183 The idea behind sub-buffers is that they're basically an extension of
184 double-buffering to N buffers, and they also allow applications to
185 easily implement random-access-on-buffer-boundary schemes, which can
186 be important for some high-volume applications.  The number and size
187 of sub-buffers is completely dependent on the application and even for
188 the same application, different conditions will warrant different
189 values for these parameters at different times.  Typically, the right
190 values to use are best decided after some experimentation; in general,
191 though, it's safe to assume that having only 1 sub-buffer is a bad
192 idea - you're guaranteed to either overwrite data or lose events
193 depending on the channel mode being used.
194 
195 Channel 'modes'
196 ---------------
197 
198 relayfs channels can be used in either of two modes - 'overwrite' or
199 'no-overwrite'.  The mode is entirely determined by the implementation
200 of the subbuf_start() callback, as described below.  In 'overwrite'
201 mode, also known as 'flight recorder' mode, writes continuously cycle
202 around the buffer and will never fail, but will unconditionally
203 overwrite old data regardless of whether it's actually been consumed.

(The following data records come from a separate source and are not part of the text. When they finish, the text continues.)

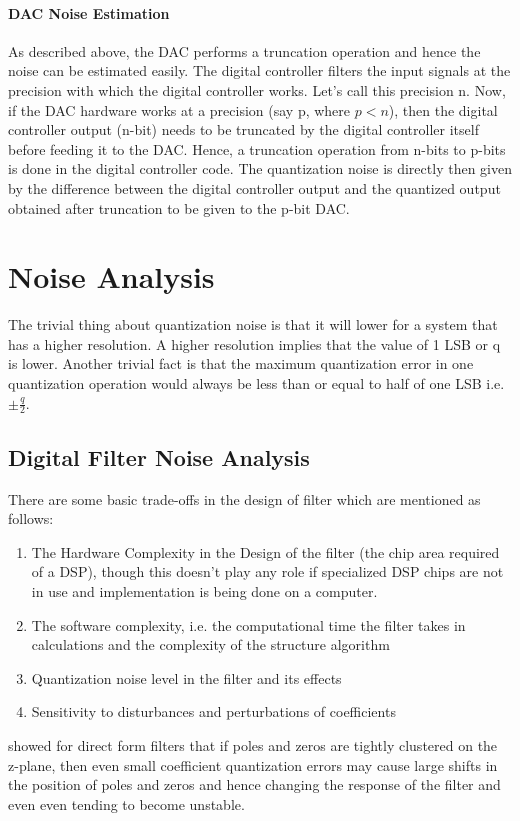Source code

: \documentclass[colorlinks=true,pdfstartview=FitV,linkcolor=blue,
            citecolor=red,urlcolor=magenta]{ligodoc}
\begin{document}
   \paragraph{DAC Noise Estimation}
	As described above, the DAC performs a truncation operation and hence the noise can be estimated easily. The digital controller filters the input signals at the precision with which the digital controller works. Let's call this precision n. Now, if the DAC hardware works at a precision (say p, where $p<n$), then the digital controller output (n-bit) needs to be truncated by the digital controller itself before feeding it to the DAC. Hence, a truncation operation from n-bits to p-bits is done in the digital controller code. The quantization noise is directly then given by the difference between the digital controller output and the quantized output obtained after truncation to be given to the p-bit DAC.
\section{Noise Analysis}
The trivial thing about quantization noise is that it will lower for a system that has a higher resolution. A higher resolution implies that the value of 1 LSB  or q is lower. Another trivial fact is that the maximum quantization error in one quantization operation would always be less than or equal to half of one LSB i.e. $\pm\frac{q}{2}$. \\

	\subsection{Digital Filter Noise Analysis}
    There are some basic trade-offs in the design of filter which are mentioned as follows: \\
		\begin{enumerate}
		\item The Hardware Complexity in the Design of the filter (the chip area required of a DSP), though this doesn't play any role if specialized DSP chips are not in use and implementation is being done on a computer. 
		\item The software complexity, i.e. the computational time the filter takes in calculations and the complexity of the structure algorithm 
		\item Quantization noise level in the filter and its effects 
		\item Sensitivity to disturbances and perturbations of coefficients 
		\end{enumerate}
\cite{Kaiser} showed for direct form filters that if poles and zeros are tightly clustered on the z-plane, then even small coefficient quantization errors may cause large shifts in the position of poles and zeros and hence changing the response of the filter and even even tending to become unstable.  \\
\end{document}
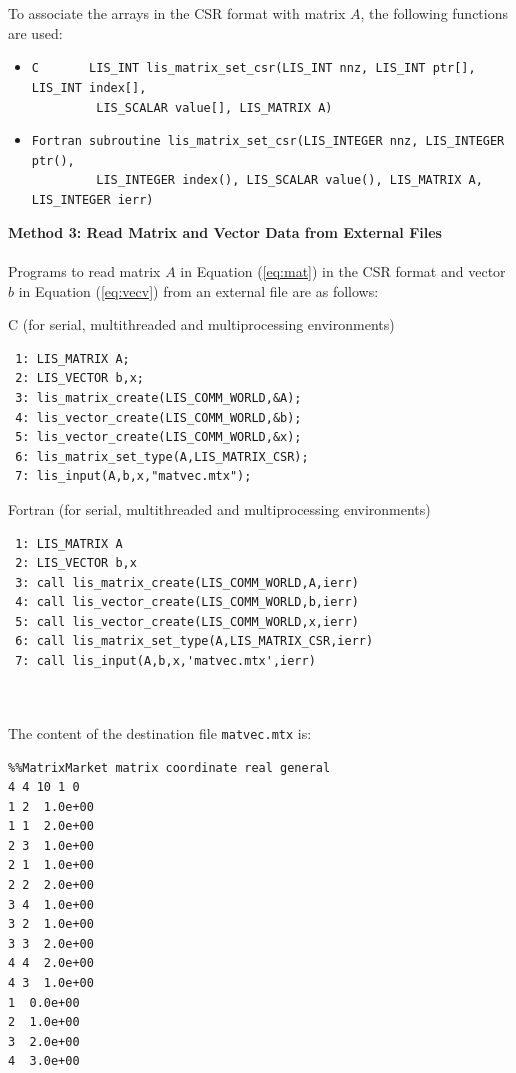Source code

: \documentclass[a4paper]{article}
\begin{document}
To associate the arrays in the CSR format with matrix $A$, the following functions are used:
\begin{itemize}
\item \verb|C       LIS_INT lis_matrix_set_csr(LIS_INT nnz, LIS_INT ptr[], LIS_INT index[],|\\
      \verb|         LIS_SCALAR value[], LIS_MATRIX A)|
\item \verb|Fortran subroutine lis_matrix_set_csr(LIS_INTEGER nnz, LIS_INTEGER ptr(),|\\
      \verb|         LIS_INTEGER index(), LIS_SCALAR value(), LIS_MATRIX A, LIS_INTEGER ierr)|
\end{itemize}
\vspace*{5mm}

\noindent
{\bf Method 3: Read Matrix and Vector Data from External Files}\\
\\ \indent
Programs to read matrix $A$ in Equation (\ref{eq:mat}) in the CSR format and 
vector $b$ in Equation (\ref{eq:vecv}) from an external file are as follows: 
\\
\begin{itemsquarebox}[l]{C (for serial, multithreaded and multiprocessing environments)}
\small
\begin{verbatim}
 1: LIS_MATRIX A;
 2: LIS_VECTOR b,x;
 3: lis_matrix_create(LIS_COMM_WORLD,&A); 
 4: lis_vector_create(LIS_COMM_WORLD,&b); 
 5: lis_vector_create(LIS_COMM_WORLD,&x); 
 6: lis_matrix_set_type(A,LIS_MATRIX_CSR); 
 7: lis_input(A,b,x,"matvec.mtx"); 
\end{verbatim}
\end{itemsquarebox}
\begin{itemsquarebox}[l]{Fortran (for serial, multithreaded and multiprocessing environments)}
\small
\begin{verbatim}
 1: LIS_MATRIX A
 2: LIS_VECTOR b,x
 3: call lis_matrix_create(LIS_COMM_WORLD,A,ierr) 
 4: call lis_vector_create(LIS_COMM_WORLD,b,ierr) 
 5: call lis_vector_create(LIS_COMM_WORLD,x,ierr) 
 6: call lis_matrix_set_type(A,LIS_MATRIX_CSR,ierr) 
 7: call lis_input(A,b,x,'matvec.mtx',ierr) 
\end{verbatim}
\end{itemsquarebox}
\\ \\
The content of the destination file {\tt matvec.mtx} is:
{\small
\begin{verbatim}
%%MatrixMarket matrix coordinate real general
4 4 10 1 0
1 2  1.0e+00
1 1  2.0e+00
2 3  1.0e+00
2 1  1.0e+00
2 2  2.0e+00
3 4  1.0e+00
3 2  1.0e+00
3 3  2.0e+00
4 4  2.0e+00
4 3  1.0e+00
1  0.0e+00
2  1.0e+00
3  2.0e+00
4  3.0e+00
\end{verbatim}
}
\end{document}
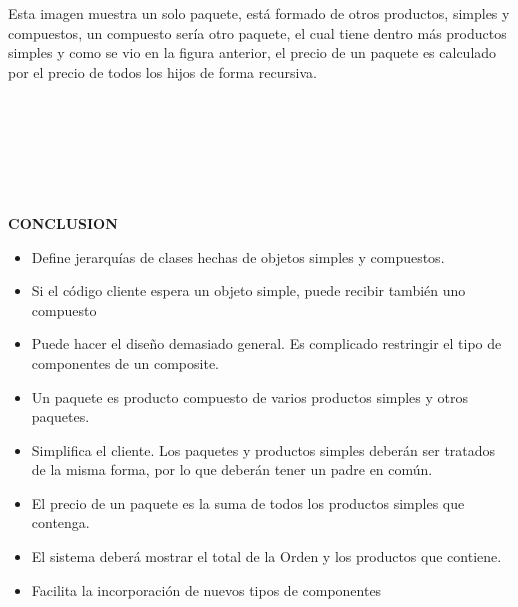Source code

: \begin{flushleft}
Esta imagen muestra un solo paquete, está formado de otros productos, simples y compuestos, un compuesto sería otro paquete, el cual tiene dentro más productos simples y como se vio en la figura anterior, el precio de un paquete es calculado por el precio de todos los hijos de forma recursiva.

\textbf{}\\ 
\textbf{}\\
\textbf{}\\
\textbf{}\\
\textbf{}\\
\textbf{}\\

\textbf{CONCLUSION}

\begin{itemize}
\item Define jerarquías de clases hechas de objetos simples y compuestos. 
\item Si el código cliente espera un objeto simple, puede recibir también uno compuesto 
\item Puede hacer el diseño demasiado general. Es complicado restringir el tipo de componentes de un composite.
\item Un paquete es producto compuesto de varios productos simples y otros paquetes.
\item Simplifica el cliente.  Los paquetes y productos simples deberán ser tratados de la misma forma, por lo que deberán tener un padre en común.
\item El precio de un paquete es la suma de todos los productos simples que contenga.
\item El sistema deberá mostrar el total de la Orden y los productos que contiene.
\item Facilita la incorporación de nuevos tipos de componentes


\end{itemize} 





\end{flushleft}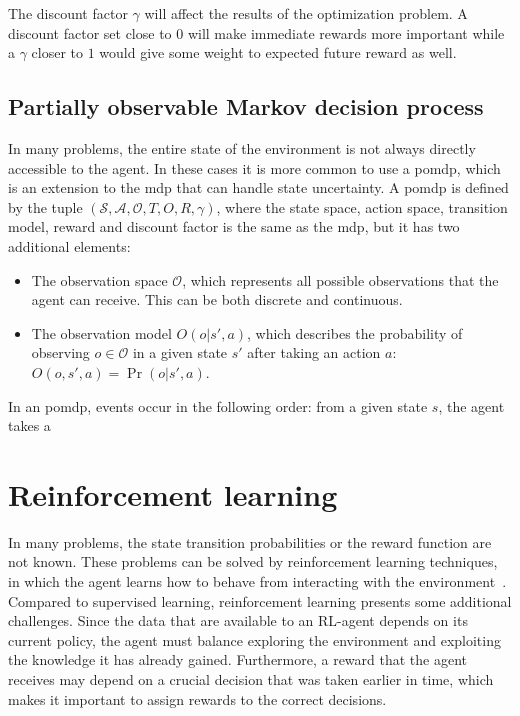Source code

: The discount factor $\gamma$ will affect the results of the optimization problem. A discount factor set close to $0$ will make immediate rewards more important while a $\gamma$ closer to $1$ would give some weight to expected future reward as well. 

\subsection{Partially observable Markov decision process}\label{section:pomdp}
In many problems, the entire state of the environment is not always directly accessible to the agent. In these cases it is more common to use a \gls{pomdp}, which is an extension to the \gls{mdp} that can handle state uncertainty. A \gls{pomdp} is defined by the tuple $(\mathcal{S},\mathcal{A},\mathcal{O},T,O,R,\gamma)$, where the state space, action space, transition model, reward and discount factor is the same as the \gls{mdp}, but it has two additional elements: 
\begin{itemize}
    \item The observation space $\mathcal{O}$, which represents all possible observations that the agent can receive. This can be both discrete and continuous.
    \item The observation model $O(o|s',a)$, which describes the probability of observing $o \in \mathcal{O}$ in a given state $s'$ after taking an action $a$: $O(o,s',a)=\Pr(o|s',a)$.
\end{itemize}

In an \gls{pomdp}, events occur in the following order: from a given state $s$, the agent takes a



\section{Reinforcement learning}
In many problems, the state transition probabilities or the reward function are not known. These problems can be solved by reinforcement learning techniques, in which the agent learns how to behave from interacting with the environment~\cite[Ch. 5]{Kochenderfer2015}. Compared to supervised learning, reinforcement learning presents some additional challenges. Since the data that are available to an RL-agent depends on its current policy, the agent must balance exploring the environment and exploiting the knowledge it has already gained. Furthermore, a reward that the agent receives may depend on a crucial decision that was taken earlier in time, which makes it important to assign rewards to the correct decisions.


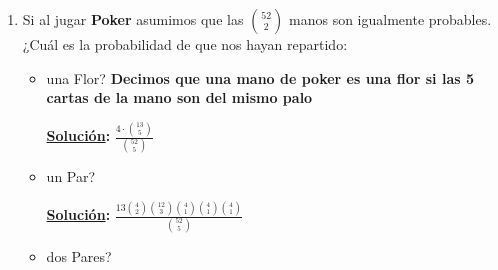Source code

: \documentclass[11pt,letterpaper]{report}
\newcommand{\N}{\mathbb{N}}
\newcommand{\sol}{\textbf{\underline{Solución}: }} %
\begin{document}
\begin{enumerate}
\begin{itemize}
    \item Define los siguientes eventos en terminos de $S$.
    
    Asume que $A$ lanza primero la moneda, denoganar lanza $B$, de no ganarlanza $C$ y en
    caso de no ganar nadie se repite el proceso.    

    \sol (Asumiendo que $A$ tiró, luego $B$ y al final $C$ y así consecutivamente.)

    \begin{enumerate}[label=\alph*)]
        \item $A$ gana = $A$
        
        $A$ gana si y solo si hay $3n$ 0's precedidos de él (un \texttt{1}),
        ósea $\underbrace{0 \cdots 0}_{3n} 1$ con $n \in \N$.

        \item $B$ gana = $B$
        
        $B$ gana si y solo si hay $3n+1$ 0's precedidos de él (un \texttt{1}),
        ósea $\underbrace{0 \cdots 0}_{3n+1} 1$ con $n \in \N$.

        \item $(A \cup B)^c$
        
        Este evento significa que $C$ ganó o nadie ganó. Para definir el evento en el que $C$ ganó
        sería análogo a los incisos anteriores, ósea $\underbrace{0 \cdots 0}_{3n+2} 1$, y para
        definir que nadie ganó sería $000\cdots$.
        
    \end{enumerate}

\end{itemize}

\item Si al jugar \textbf{Poker} asumimos que las $\binom{52}{2}$ manos son igualmente probables.
¿Cuál es la probabilidad de que nos hayan repartido:

\begin{itemize}
    \item una Flor? \textbf{Decimos que una mano de poker es una flor si las 5 cartas de la mano son
    del mismo palo}

    \sol $\frac{{4} \cdot \binom{13}{5}}{\binom{52}{5}}$
    

    \item un Par?
    
    \sol $\frac{{13} \binom{4}{2} \binom{12}{3} \binom{4}{1} \binom{4}{1} \binom {4}{1}}{\binom{52}{5}}$


    \item dos Pares?
    

\end{itemize}
\end{enumerate}
\end{document}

204 In no-overwrite mode, writes will fail i.e. data will be lost, if the
205 number of unconsumed sub-buffers equals the total number of
206 sub-buffers in the channel.  It should be clear that if there is no
207 consumer or if the consumer can't consume sub-buffers fast enought,
208 data will be lost in either case; the only difference is whether data
209 is lost from the beginning or the end of a buffer.
210 
211 As explained above, a relayfs channel is made of up one or more
212 per-cpu channel buffers, each implemented as a circular buffer
213 subdivided into one or more sub-buffers.  Messages are written into
214 the current sub-buffer of the channel's current per-cpu buffer via the
215 write functions described below.  Whenever a message can't fit into
216 the current sub-buffer, because there's no room left for it, the
217 client is notified via the subbuf_start() callback that a switch to a
218 new sub-buffer is about to occur.  The client uses this callback to 1)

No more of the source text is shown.